## WHAT YOU WILL DO:
Find every line in the records below that holds the word "label" and copy it.
== DATA
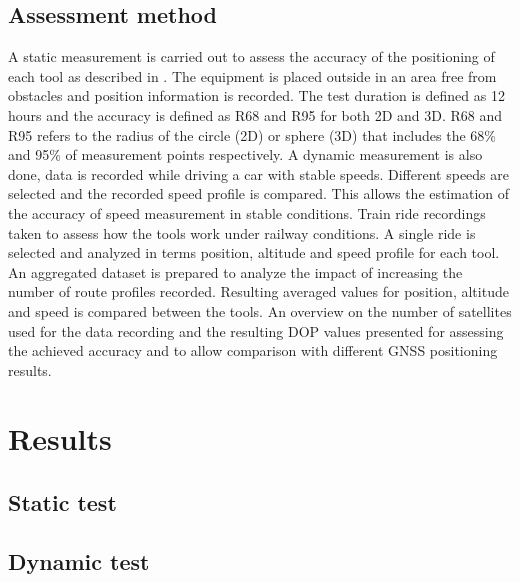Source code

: \documentclass{article}
\begin{document}
		\subsection{Assessment method}
			A static measurement is carried out to assess the accuracy of the positioning of each tool as described in \cite{szotComparativeAnalysisPositioning2019}. The equipment is placed outside in an area free from obstacles and position information is recorded. The test duration is defined as 12 hours and the accuracy is defined as R68 and R95 for both 2D and 3D. R68 and R95 refers to the radius of the circle (2D) or sphere (3D) that includes the 68\% and 95\% of measurement points respectively. 
			A dynamic measurement is also done, data is recorded while driving a car with stable speeds. Different speeds are selected and the recorded speed profile is compared. This allows the estimation of the accuracy of speed measurement in stable conditions. 
			Train ride recordings taken to assess how the tools work under railway conditions. A single ride is selected and analyzed in terms position, altitude and speed profile for each tool. An aggregated dataset is prepared to analyze the impact of increasing the number of route profiles recorded. Resulting averaged values for position, altitude and speed is compared between the tools. 
			An overview on the number of satellites used for the data recording and the resulting DOP values presented for assessing the achieved accuracy and to allow comparison with different GNSS positioning results.
	\section{Results}
		\subsection{Static test}
		\subsection{Dynamic test}
\end{document}
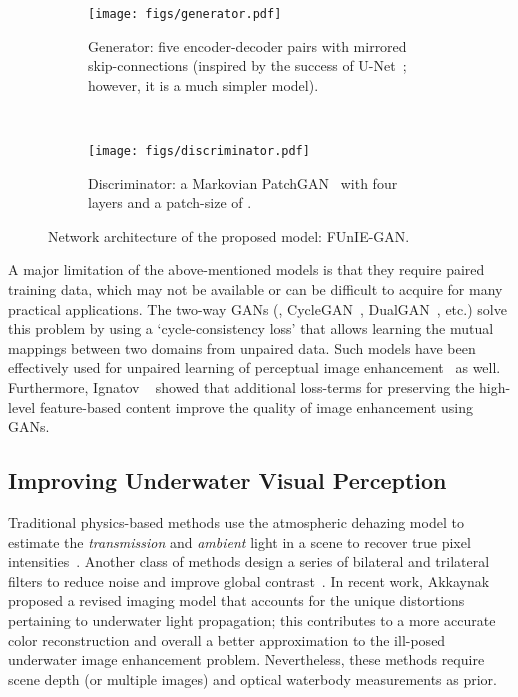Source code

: \documentclass[10pt,twocolumn,letterpaper]{article}
\begin{document}
\begin{figure*}[t]
    \centering
    \begin{subfigure}{0.62\textwidth}
        \texttt{[image: figs/generator.pdf]}
        \caption{Generator: five encoder-decoder pairs with mirrored skip-connections (inspired by the success of U-Net~\cite{ronneberger2015u}; however, it is a much simpler model).}
        \label{fig:model_a}
    \end{subfigure}
    ~
    \begin{subfigure}{0.36\textwidth}
        \texttt{[image: figs/discriminator.pdf]}
        \caption{Discriminator: a Markovian PatchGAN~\cite{isola2017image} with four layers and a patch-size of .}
        \label{fig:model_b}
    \end{subfigure}
    \caption{Network architecture of the proposed model: FUnIE-GAN.}
    \label{fig:model}
\end{figure*}


A major limitation of the above-mentioned models is that they require paired training data, which may not be available or can be difficult to acquire for many practical applications. The two-way GANs (\eg, CycleGAN~\cite{zhu2017unpaired}, DualGAN~\cite{yi2017dualgan}, etc.) solve this problem by using a `cycle-consistency loss' that allows learning the mutual mappings between two domains from unpaired data. Such models have been effectively used for unpaired learning of perceptual image enhancement~\cite{chen2018deep} as well. Furthermore, Ignatov \etal~\cite{ignatov2017dslr} showed that additional loss-terms for preserving the high-level feature-based content improve the quality of image enhancement using GANs. 


\subsection{Improving Underwater Visual Perception}
Traditional physics-based methods use the atmospheric dehazing model to estimate the \textit{transmission} and \textit{ambient} light in a scene to recover true pixel intensities~\cite{cho2018model,bryson2016true}. 
Another class of methods design a series of bilateral and trilateral filters to reduce noise and improve global contrast~\cite{lu2013underwater,zhang2017underwater}. In recent work, Akkaynak\etal~\cite{akkaynak2018revised} proposed a revised imaging model that accounts for the unique distortions pertaining to underwater light propagation; this contributes to a more accurate color reconstruction and overall a better approximation to the ill-posed underwater image enhancement problem. Nevertheless, these methods require scene depth (or multiple images) and optical waterbody measurements as prior.  
\end{document}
====
## YOUR RESPONSE:
        \label{fig:model_a}
        \label{fig:model_b}
    \label{fig:model}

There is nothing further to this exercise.